In general, the use of informal coercive strategies, for example with financial incentives, has shown effectiveness in improving patients’ adherence (Burton, Marougka & Priebe, 2010; Priebe et al., 2013); justifying their use because they improve health either with a better balance between health and capacity to decide (Szmukler, 2015) or from a paternalistic view (Gert, Culver & Clouser, 2006). However, there are studies that question their efficacy due to the deterioration that may occur in the therapeutic relationship (Angell, Martinez, Mahoney & Corrigan, 2007).

The aim of this study was to explore attitudes and experiences of mental health professionals from four countries (Spain, Italy, Mexico and Chile), all of Latin culture, on the use of informal or covert coercion strategies in the treatment of mental health outpatients.

Method

This study was a part of a larger one carried out in 10 countries, grouped into five culturally different regions: Anglo-Saxon, Central European, Scandinavian, Latin and Mediterranean (Valenti et al., 2015). The lack of references on the phenomenon of informal coercion in mental health in countries outside the Anglo-Saxon ones, and the common patterns of providing mental health services among Latin culture countries, led us to make a secondary reading of the data available in Spain, Italy, Mexico and Chile. It also allowed the researchers to analyze the results in the native language of the participants, avoiding possible misinterpretations derived from translations.

Type of study

The present qualitative study was carried out using focus groups and thematic analysis of the contents (Braun & Clarke, 2006).
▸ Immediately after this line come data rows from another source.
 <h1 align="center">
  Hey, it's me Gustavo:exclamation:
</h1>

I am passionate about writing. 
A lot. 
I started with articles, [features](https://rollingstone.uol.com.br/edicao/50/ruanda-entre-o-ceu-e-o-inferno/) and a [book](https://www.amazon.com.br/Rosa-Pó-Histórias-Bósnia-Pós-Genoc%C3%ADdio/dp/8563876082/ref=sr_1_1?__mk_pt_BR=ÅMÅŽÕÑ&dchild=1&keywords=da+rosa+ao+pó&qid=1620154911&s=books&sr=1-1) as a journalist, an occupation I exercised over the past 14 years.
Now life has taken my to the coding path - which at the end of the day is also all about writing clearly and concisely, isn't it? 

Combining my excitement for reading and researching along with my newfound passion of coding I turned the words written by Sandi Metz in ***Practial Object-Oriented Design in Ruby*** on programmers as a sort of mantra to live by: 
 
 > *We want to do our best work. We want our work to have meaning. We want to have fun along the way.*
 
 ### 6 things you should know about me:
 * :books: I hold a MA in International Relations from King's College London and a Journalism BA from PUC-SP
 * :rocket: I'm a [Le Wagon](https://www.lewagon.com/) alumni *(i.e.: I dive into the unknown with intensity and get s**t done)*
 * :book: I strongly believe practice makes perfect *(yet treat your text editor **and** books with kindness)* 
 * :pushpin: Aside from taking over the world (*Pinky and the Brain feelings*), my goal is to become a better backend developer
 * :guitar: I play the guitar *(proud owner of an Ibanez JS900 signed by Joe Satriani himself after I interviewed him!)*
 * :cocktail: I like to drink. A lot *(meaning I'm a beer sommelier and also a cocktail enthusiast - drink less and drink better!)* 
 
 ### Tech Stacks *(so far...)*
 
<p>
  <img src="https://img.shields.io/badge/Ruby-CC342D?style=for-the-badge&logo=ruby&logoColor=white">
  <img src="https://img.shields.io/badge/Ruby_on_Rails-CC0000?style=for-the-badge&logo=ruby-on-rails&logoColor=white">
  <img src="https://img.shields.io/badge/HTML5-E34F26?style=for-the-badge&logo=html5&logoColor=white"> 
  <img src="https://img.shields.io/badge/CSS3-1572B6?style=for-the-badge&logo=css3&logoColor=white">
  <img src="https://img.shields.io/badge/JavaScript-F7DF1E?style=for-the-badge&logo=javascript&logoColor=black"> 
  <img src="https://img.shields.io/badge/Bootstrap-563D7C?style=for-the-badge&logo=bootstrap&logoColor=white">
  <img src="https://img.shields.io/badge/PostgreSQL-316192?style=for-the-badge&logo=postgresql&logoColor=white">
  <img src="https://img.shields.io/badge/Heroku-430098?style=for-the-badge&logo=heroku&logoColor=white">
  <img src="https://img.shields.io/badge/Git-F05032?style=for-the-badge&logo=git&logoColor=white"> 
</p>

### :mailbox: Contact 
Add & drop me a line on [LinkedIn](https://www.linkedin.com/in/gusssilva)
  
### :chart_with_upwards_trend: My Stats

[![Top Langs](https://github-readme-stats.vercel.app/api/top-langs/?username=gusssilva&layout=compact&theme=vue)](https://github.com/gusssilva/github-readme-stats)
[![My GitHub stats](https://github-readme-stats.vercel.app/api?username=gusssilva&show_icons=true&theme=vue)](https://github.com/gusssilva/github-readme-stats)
This type of analysis allowed us to identify common patterns of data, which are essential to understand the investigated phenomenon.
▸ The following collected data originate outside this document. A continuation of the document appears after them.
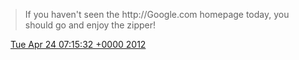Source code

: > If you haven't seen the http://Google\.com homepage today, you should go and enjoy the zipper\!

<img src="../../media/tweet.ico" width="12" /> [Tue Apr 24 07:15:32 +0000 2012](https://twitter.com/DromerDenker/status/194685993935323136)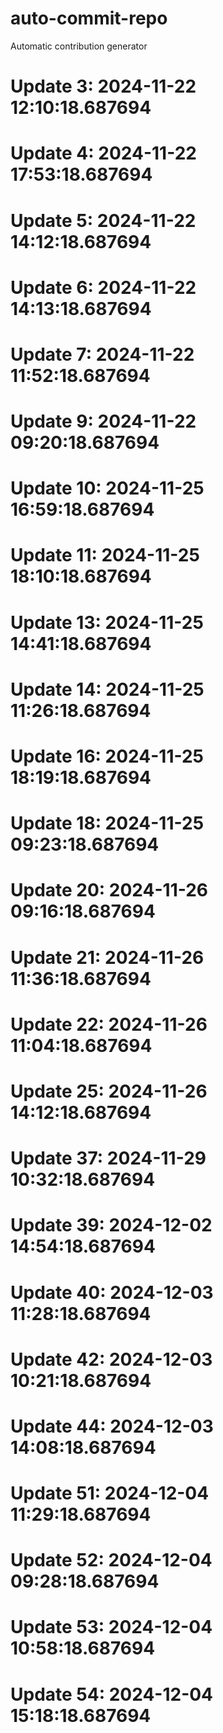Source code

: # auto-commit-repo

Automatic contribution generator

# Update 3: 2024-11-22 12:10:18.687694

# Update 4: 2024-11-22 17:53:18.687694

# Update 5: 2024-11-22 14:12:18.687694

# Update 6: 2024-11-22 14:13:18.687694

# Update 7: 2024-11-22 11:52:18.687694

# Update 9: 2024-11-22 09:20:18.687694

# Update 10: 2024-11-25 16:59:18.687694

# Update 11: 2024-11-25 18:10:18.687694

# Update 13: 2024-11-25 14:41:18.687694

# Update 14: 2024-11-25 11:26:18.687694

# Update 16: 2024-11-25 18:19:18.687694

# Update 18: 2024-11-25 09:23:18.687694

# Update 20: 2024-11-26 09:16:18.687694

# Update 21: 2024-11-26 11:36:18.687694

# Update 22: 2024-11-26 11:04:18.687694

# Update 25: 2024-11-26 14:12:18.687694

# Update 37: 2024-11-29 10:32:18.687694

# Update 39: 2024-12-02 14:54:18.687694

# Update 40: 2024-12-03 11:28:18.687694

# Update 42: 2024-12-03 10:21:18.687694

# Update 44: 2024-12-03 14:08:18.687694

# Update 51: 2024-12-04 11:29:18.687694

# Update 52: 2024-12-04 09:28:18.687694

# Update 53: 2024-12-04 10:58:18.687694

# Update 54: 2024-12-04 15:18:18.687694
Four focus groups were conducted per country, with between four to eight professionals per group, sufficient to achieve intra and intergroup saturation (Onwuegbuzie, Dickinson, Leech & Zoran, 2009).

Research team´s characteristics

Emanuele Valenti (EV) is a professor of bioethics at the Biomedical Sciences Faculty at the European University of Madrid and expert in qualitative methodology. He coordinated both the original study and its data analysis (Valenti et al., 2015) as this present secondary study. He conducted the focus groups in the four countries studied, with a passive-observer role and participated directly in the codification.

Doctor Ignacio García Cabeza (IGC) is a psychiatrist at the Gregorio Marañón University Hospital, participated in the validation process of the coding and, together with EV, in the analysis of the data from the four countries.

Professor Alfredo Calcedo (Complutense University of Madrid) is an expert psychiatrist in Legal Psychiatry and has collaborated with the other authors in the organization of the study and the diffusion of results.

Participants

An intentional sampling was performed to obtain greater representativeness of professionals involved in the treatment of these patients: presence of both genders, of all significant professions and diversity at the time of experience.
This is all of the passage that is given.